Provided that I want to get the best move for only one player and that this player , who is a maximizer , is passed to the MinMax function every time I need a new move (so minmax(2, black, a, b) returns the best move for black player, and minmax(2, white, a ,b) returns the best for the white player), how would you change the first pseudocode (or java implementation in the source) to save this given best move somewhere?
EDIT 2:
Let's see if we can do this.
This is my implementation, can you tell me if this is correct?
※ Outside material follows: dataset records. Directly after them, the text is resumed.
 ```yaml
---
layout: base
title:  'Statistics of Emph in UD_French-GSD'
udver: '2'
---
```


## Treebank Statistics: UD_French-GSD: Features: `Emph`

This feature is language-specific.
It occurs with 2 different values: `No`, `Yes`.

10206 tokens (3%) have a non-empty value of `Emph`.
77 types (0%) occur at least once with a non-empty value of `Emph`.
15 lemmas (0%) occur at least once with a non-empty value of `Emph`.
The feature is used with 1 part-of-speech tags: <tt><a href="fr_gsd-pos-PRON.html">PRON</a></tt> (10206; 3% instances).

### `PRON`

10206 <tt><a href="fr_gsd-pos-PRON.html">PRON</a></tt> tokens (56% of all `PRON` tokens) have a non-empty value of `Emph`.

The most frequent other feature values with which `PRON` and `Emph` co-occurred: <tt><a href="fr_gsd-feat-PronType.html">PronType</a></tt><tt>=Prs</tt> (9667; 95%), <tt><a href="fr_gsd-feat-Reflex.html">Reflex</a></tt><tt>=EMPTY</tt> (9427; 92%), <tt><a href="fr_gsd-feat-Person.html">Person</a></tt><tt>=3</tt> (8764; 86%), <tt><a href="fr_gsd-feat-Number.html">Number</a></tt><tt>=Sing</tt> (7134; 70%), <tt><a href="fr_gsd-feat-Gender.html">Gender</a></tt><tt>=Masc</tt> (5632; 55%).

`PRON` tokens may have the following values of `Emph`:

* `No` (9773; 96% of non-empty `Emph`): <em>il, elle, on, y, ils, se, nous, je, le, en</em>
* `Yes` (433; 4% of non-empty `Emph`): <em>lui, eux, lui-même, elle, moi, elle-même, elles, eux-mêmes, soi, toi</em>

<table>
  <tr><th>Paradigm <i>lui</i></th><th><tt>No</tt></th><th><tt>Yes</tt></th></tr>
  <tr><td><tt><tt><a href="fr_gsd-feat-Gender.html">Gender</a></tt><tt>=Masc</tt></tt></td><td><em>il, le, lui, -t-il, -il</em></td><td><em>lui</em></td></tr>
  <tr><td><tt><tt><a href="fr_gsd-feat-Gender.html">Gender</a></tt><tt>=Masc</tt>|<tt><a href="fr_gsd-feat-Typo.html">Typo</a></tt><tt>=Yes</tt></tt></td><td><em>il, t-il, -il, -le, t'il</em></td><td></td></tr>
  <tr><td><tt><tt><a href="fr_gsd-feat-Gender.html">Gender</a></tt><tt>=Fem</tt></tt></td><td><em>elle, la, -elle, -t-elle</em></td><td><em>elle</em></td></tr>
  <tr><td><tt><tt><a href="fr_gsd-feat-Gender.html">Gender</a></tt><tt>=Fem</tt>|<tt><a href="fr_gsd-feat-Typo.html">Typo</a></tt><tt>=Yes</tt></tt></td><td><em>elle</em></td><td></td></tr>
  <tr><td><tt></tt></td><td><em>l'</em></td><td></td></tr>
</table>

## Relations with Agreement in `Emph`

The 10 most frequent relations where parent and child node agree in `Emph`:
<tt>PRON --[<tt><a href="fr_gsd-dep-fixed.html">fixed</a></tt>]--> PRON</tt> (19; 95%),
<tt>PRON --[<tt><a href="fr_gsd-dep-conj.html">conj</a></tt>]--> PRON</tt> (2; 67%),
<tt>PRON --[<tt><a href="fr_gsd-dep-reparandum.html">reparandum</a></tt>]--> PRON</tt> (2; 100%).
//PlayerType is an enum with just White and Black values, opponent() returns the opposite player type protected int minMax(int alpha, int beta, int maxDepth, PlayerType player) { if (!canContinue()) { return 0; } ArrayList<Move> moves = sortMoves(generateLegalMoves(player)); Iterator<Move> movesIterator = moves.iterator(); int value = 0; boolean isMaximizer = (player.equals(playerType)); // playerType is the player used by the AI if (maxDepth == 0 || board.isGameOver()) { value = evaluateBoard(); return value; } while (movesIterator.hasNext()) { Move currentMove = movesIterator.next(); board.applyMove(currentMove); value = minMax(alpha, beta, maxDepth - 1, player.opponent()); board.undoLastMove(); if (isMaximizer) { if (value > alpha) { selectedMove = currentMove; alpha = value; } } else { if (value < beta) { beta = value; } } if (alpha >= beta) { break; } } return (isMaximizer) ? alpha : beta; }
EDIT 3:
New implementation based on @Codor answer / comments
private class MoveValue { public Move move; public int value; public MoveValue() { move = null; value = 0; } public MoveValue(Move move, int value) { this.move = move; this.value = value; } @Override public String toString() { return "MoveValue{" + "move=" + move + ", value=" + value + '}'; } } protected MoveValue minMax(int alpha, int beta, int maxDepth, PlayerType player) { if (!canContinue()) { return new MoveValue(); } ArrayList<Move> moves = sortMoves(generateLegalMoves(player)); Iterator<Move> movesIterator = moves.iterator(); MoveValue moveValue = new MoveValue(); boolean isMaximizer = (player.equals(playerType)); if (maxDepth == 0 || board.isGameOver()) { moveValue.value = evaluateBoard(); return moveValue; } while (movesIterator.hasNext()) { Move currentMove = movesIterator.next(); board.applyMove(currentMove); moveValue = minMax(alpha, beta, maxDepth - 1, player.opponent()); board.undoLastMove(); if (isMaximizer) { if (moveValue.value > alpha) { selectedMove = currentMove; alpha = moveValue.value; } } else { if (moveValue.value < beta) { beta = moveValue.value; selectedMove = currentMove; } } if (alpha >= beta) { break; } } return (isMaximizer) ? new MoveValue(selectedMove, alpha) : new MoveValue(selectedMove, beta); }
I do not know if I am right or something is wrong, but I returned to the problem that I had when I asked the question:
calling minMax(Integer.MIN_VALUE, Integer.MAX_VALUE, 1, PlayerType.Black) returns a movement that only a white player can perform, and this is not what I need.
I need a better move for this player, not a better move for the whole board.